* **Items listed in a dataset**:

----

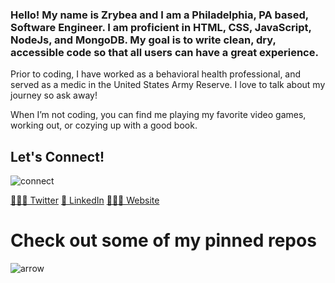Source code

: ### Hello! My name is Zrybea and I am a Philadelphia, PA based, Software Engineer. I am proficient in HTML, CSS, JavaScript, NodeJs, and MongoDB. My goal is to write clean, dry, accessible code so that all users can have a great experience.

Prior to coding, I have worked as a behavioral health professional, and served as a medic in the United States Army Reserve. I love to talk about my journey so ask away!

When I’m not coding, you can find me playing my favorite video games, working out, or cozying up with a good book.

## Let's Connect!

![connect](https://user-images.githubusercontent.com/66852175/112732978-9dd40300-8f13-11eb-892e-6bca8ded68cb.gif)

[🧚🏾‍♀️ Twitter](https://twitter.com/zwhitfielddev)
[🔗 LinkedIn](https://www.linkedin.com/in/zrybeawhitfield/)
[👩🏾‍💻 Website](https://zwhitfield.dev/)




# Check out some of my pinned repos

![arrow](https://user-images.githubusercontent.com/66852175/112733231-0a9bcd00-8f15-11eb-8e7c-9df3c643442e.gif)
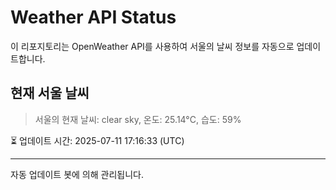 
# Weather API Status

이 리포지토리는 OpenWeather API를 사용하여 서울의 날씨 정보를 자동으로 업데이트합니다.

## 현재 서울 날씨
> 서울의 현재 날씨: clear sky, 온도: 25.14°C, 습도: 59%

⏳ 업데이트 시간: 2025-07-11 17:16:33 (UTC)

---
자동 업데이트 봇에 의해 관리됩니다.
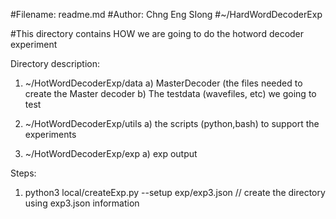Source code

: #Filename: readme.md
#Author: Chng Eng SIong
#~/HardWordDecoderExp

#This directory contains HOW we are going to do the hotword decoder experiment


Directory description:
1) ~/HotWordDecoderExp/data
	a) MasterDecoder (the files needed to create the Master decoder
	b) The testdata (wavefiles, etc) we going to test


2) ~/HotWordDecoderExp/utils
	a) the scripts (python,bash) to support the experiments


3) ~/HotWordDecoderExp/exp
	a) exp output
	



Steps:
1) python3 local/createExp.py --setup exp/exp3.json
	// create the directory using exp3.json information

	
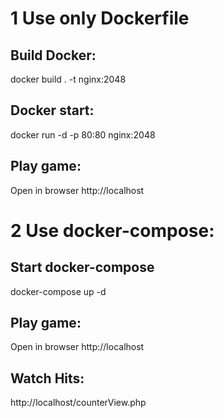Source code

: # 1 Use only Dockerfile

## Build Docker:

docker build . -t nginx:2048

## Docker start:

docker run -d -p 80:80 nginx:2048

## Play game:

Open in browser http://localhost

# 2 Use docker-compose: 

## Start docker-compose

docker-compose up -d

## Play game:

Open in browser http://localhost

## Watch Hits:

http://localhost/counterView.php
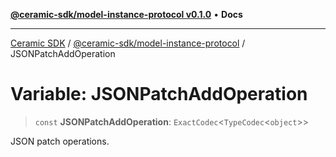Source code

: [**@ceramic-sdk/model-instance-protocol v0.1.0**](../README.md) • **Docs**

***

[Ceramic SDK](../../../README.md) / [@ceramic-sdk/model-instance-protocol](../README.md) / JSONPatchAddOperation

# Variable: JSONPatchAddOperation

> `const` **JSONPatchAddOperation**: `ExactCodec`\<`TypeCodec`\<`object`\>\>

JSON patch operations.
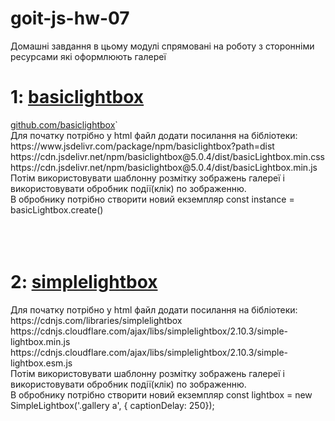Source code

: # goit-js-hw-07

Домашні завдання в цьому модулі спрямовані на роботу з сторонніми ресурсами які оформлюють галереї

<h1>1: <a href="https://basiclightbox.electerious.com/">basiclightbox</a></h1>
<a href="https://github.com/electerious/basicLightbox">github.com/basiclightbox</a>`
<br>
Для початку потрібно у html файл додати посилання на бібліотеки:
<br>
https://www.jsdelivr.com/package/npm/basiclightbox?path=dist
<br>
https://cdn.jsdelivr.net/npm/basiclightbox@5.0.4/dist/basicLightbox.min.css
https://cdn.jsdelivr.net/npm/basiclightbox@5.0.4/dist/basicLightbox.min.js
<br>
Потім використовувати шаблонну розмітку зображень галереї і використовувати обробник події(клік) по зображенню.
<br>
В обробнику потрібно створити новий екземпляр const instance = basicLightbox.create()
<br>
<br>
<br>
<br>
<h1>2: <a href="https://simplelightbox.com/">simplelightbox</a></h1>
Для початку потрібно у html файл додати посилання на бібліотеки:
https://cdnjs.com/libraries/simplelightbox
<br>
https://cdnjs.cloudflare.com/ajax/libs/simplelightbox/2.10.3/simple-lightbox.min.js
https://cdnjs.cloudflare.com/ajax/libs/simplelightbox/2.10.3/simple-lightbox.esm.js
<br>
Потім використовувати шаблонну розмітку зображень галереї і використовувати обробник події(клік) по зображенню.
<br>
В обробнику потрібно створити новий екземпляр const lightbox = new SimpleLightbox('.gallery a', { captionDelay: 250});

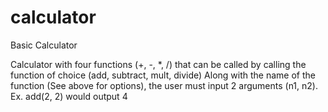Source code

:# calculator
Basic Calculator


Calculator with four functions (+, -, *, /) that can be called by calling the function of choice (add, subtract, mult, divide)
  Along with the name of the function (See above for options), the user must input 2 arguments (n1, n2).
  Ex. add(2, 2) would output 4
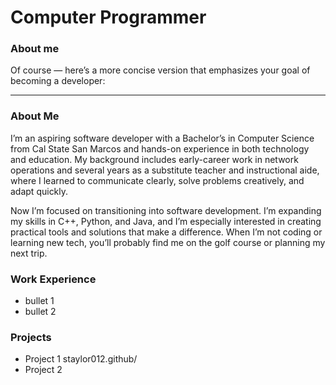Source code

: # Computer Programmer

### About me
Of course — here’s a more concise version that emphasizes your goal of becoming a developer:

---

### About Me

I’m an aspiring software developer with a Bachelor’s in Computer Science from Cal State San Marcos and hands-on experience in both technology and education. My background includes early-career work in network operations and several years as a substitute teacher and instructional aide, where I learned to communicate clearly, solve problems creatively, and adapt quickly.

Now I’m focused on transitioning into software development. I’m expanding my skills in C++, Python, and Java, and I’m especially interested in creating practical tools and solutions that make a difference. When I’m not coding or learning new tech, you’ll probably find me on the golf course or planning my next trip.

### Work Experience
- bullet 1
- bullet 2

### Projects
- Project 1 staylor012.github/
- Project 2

----

* **Task objective**:
In the entries above, the lines from the one bearing "## Let's Connect!" up to and including the one bearing "[🔗 LinkedIn](h" should be transcribed exactly; no other line is wanted.

* **Reply to the exercise**:
## Let's Connect!

![connect](https://user-images.githubusercontent.com/66852175/112732978-9dd40300-8f13-11eb-892e-6bca8ded68cb.gif)

[🧚🏾‍♀️ Twitter](https://twitter.com/zwhitfielddev)
[🔗 LinkedIn](https://www.linkedin.com/in/zrybeawhitfield/)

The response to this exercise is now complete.